_Activity_
Below are the records; tally the lines in them that include the word "codecademy" and reply with the number alone.

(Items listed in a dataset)
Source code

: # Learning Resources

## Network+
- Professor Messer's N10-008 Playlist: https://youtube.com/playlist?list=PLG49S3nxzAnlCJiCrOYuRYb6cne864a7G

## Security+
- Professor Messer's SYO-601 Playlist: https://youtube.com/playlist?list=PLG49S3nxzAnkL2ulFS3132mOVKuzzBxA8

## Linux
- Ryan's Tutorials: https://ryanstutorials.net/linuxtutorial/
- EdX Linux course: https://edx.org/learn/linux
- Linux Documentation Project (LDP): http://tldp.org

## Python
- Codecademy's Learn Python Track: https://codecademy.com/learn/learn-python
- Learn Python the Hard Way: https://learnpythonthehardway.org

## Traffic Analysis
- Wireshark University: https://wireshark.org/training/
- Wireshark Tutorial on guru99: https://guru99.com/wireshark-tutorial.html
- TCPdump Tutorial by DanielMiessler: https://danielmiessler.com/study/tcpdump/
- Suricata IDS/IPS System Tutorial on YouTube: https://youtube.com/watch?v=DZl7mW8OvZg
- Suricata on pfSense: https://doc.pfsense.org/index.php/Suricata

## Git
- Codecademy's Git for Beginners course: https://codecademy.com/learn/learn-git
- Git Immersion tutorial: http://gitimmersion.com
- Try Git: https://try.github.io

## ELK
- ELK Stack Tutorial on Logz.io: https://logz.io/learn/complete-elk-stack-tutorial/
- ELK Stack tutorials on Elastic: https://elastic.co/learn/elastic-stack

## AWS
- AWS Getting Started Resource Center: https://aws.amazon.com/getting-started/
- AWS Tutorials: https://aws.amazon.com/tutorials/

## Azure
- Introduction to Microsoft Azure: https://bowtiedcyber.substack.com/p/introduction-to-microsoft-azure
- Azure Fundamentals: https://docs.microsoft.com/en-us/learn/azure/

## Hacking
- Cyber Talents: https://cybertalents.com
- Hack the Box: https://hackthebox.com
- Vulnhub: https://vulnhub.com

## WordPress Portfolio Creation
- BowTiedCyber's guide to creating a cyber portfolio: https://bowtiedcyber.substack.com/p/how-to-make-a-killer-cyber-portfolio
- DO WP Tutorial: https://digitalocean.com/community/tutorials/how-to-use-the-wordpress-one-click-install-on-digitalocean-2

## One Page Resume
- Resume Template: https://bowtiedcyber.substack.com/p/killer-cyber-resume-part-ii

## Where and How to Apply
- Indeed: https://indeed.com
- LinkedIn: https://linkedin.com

_Finished task_
2